About this exercise:
Text only, exactly as given: reproduce the entries below without their pictures.

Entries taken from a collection
----------------
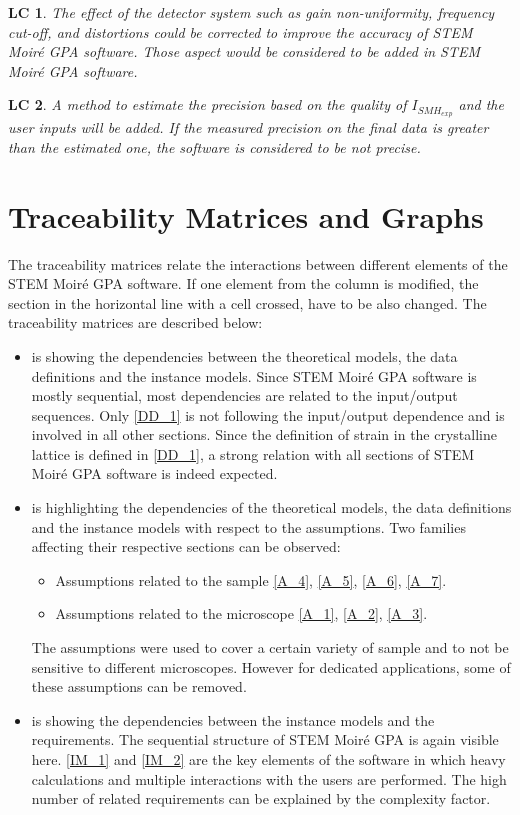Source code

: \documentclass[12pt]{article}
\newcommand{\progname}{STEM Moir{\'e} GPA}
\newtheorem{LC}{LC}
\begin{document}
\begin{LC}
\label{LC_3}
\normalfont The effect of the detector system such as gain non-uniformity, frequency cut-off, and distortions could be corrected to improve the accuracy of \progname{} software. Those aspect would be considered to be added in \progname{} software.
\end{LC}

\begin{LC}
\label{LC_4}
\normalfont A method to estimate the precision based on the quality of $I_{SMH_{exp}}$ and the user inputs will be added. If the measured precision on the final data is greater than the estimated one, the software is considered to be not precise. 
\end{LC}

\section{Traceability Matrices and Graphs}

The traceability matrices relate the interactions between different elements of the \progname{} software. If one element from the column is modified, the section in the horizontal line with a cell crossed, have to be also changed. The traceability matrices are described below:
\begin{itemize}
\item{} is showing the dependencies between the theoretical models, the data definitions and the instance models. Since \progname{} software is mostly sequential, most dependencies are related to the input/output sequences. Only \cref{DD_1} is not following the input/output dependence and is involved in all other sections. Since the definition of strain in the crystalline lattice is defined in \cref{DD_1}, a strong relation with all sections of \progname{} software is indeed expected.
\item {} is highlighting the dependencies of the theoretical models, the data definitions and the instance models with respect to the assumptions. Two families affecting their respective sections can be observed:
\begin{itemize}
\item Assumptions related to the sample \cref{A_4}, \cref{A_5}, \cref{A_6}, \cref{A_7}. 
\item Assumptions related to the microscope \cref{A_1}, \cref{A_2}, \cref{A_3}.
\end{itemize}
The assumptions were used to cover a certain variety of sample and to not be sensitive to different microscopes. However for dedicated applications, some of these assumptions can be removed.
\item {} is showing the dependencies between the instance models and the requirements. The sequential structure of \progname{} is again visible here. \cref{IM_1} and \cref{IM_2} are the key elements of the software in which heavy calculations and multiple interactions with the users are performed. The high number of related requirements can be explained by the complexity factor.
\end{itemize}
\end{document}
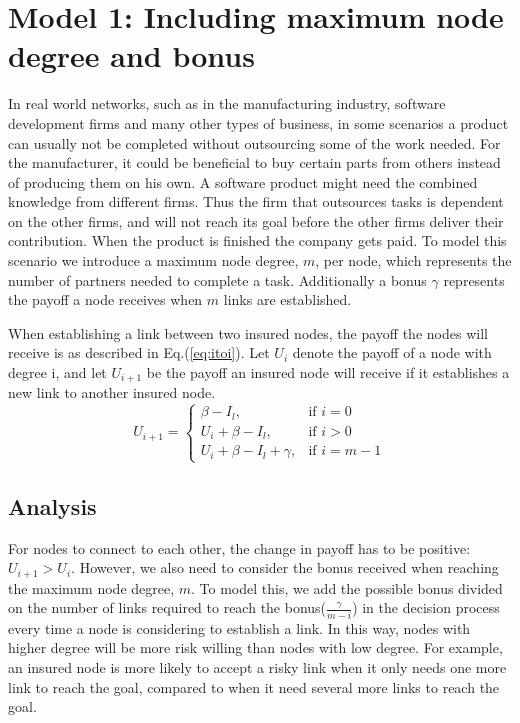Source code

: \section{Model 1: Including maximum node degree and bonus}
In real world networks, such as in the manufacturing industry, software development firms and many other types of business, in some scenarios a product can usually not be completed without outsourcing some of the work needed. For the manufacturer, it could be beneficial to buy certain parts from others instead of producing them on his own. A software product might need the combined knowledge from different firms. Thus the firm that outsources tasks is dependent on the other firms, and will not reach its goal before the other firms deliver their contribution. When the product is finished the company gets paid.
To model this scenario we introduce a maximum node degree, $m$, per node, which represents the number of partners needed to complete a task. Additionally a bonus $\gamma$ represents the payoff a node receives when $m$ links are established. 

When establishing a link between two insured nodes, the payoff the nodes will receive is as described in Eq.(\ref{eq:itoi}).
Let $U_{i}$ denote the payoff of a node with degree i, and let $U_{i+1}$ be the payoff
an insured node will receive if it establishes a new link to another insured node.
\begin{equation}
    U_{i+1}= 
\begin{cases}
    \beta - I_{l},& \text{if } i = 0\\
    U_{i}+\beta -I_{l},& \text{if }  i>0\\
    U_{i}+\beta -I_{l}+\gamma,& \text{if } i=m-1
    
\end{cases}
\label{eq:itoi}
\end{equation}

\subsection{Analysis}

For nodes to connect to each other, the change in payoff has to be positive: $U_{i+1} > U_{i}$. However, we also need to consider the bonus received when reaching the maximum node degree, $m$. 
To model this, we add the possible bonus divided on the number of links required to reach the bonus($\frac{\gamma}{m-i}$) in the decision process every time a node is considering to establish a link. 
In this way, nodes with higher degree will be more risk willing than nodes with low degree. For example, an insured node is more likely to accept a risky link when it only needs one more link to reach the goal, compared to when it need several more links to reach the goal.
----------------
Result:
Source code

: \documentclass[12pt]{article}
\newcommand{\progname}{STEM Moir{\'e} GPA}
\newtheorem{LC}{LC}
\begin{document}
\begin{LC}
\label{LC_3}
\normalfont The effect of the detector system such as gain non-uniformity, frequency cut-off, and distortions could be corrected to improve the accuracy of \progname{} software. Those aspect would be considered to be added in \progname{} software.
\end{LC}

\begin{LC}
\label{LC_4}
\normalfont A method to estimate the precision based on the quality of $I_{SMH_{exp}}$ and the user inputs will be added. If the measured precision on the final data is greater than the estimated one, the software is considered to be not precise. 
\end{LC}

\section{Traceability Matrices and Graphs}

The traceability matrices relate the interactions between different elements of the \progname{} software. If one element from the column is modified, the section in the horizontal line with a cell crossed, have to be also changed. The traceability matrices are described below:
\begin{itemize}
\item{} is showing the dependencies between the theoretical models, the data definitions and the instance models. Since \progname{} software is mostly sequential, most dependencies are related to the input/output sequences. Only \cref{DD_1} is not following the input/output dependence and is involved in all other sections. Since the definition of strain in the crystalline lattice is defined in \cref{DD_1}, a strong relation with all sections of \progname{} software is indeed expected.
\item {} is highlighting the dependencies of the theoretical models, the data definitions and the instance models with respect to the assumptions. Two families affecting their respective sections can be observed:
\begin{itemize}
\item Assumptions related to the sample \cref{A_4}, \cref{A_5}, \cref{A_6}, \cref{A_7}. 
\item Assumptions related to the microscope \cref{A_1}, \cref{A_2}, \cref{A_3}.
\end{itemize}
The assumptions were used to cover a certain variety of sample and to not be sensitive to different microscopes. However for dedicated applications, some of these assumptions can be removed.
\item {} is showing the dependencies between the instance models and the requirements. The sequential structure of \progname{} is again visible here. \cref{IM_1} and \cref{IM_2} are the key elements of the software in which heavy calculations and multiple interactions with the users are performed. The high number of related requirements can be explained by the complexity factor.
\end{itemize}
\end{document}
Source code

: \section{Model 1: Including maximum node degree and bonus}
In real world networks, such as in the manufacturing industry, software development firms and many other types of business, in some scenarios a product can usually not be completed without outsourcing some of the work needed. For the manufacturer, it could be beneficial to buy certain parts from others instead of producing them on his own. A software product might need the combined knowledge from different firms. Thus the firm that outsources tasks is dependent on the other firms, and will not reach its goal before the other firms deliver their contribution. When the product is finished the company gets paid.
To model this scenario we introduce a maximum node degree, $m$, per node, which represents the number of partners needed to complete a task. Additionally a bonus $\gamma$ represents the payoff a node receives when $m$ links are established. 

When establishing a link between two insured nodes, the payoff the nodes will receive is as described in Eq.(\ref{eq:itoi}).
Let $U_{i}$ denote the payoff of a node with degree i, and let $U_{i+1}$ be the payoff
an insured node will receive if it establishes a new link to another insured node.
\begin{equation}
    U_{i+1}= 
\begin{cases}
    \beta - I_{l},& \text{if } i = 0\\
    U_{i}+\beta -I_{l},& \text{if }  i>0\\
    U_{i}+\beta -I_{l}+\gamma,& \text{if } i=m-1
    
\end{cases}
\label{eq:itoi}
\end{equation}

\subsection{Analysis}

For nodes to connect to each other, the change in payoff has to be positive: $U_{i+1} > U_{i}$. However, we also need to consider the bonus received when reaching the maximum node degree, $m$. 
To model this, we add the possible bonus divided on the number of links required to reach the bonus($\frac{\gamma}{m-i}$) in the decision process every time a node is considering to establish a link. 
In this way, nodes with higher degree will be more risk willing than nodes with low degree. For example, an insured node is more likely to accept a risky link when it only needs one more link to reach the goal, compared to when it need several more links to reach the goal.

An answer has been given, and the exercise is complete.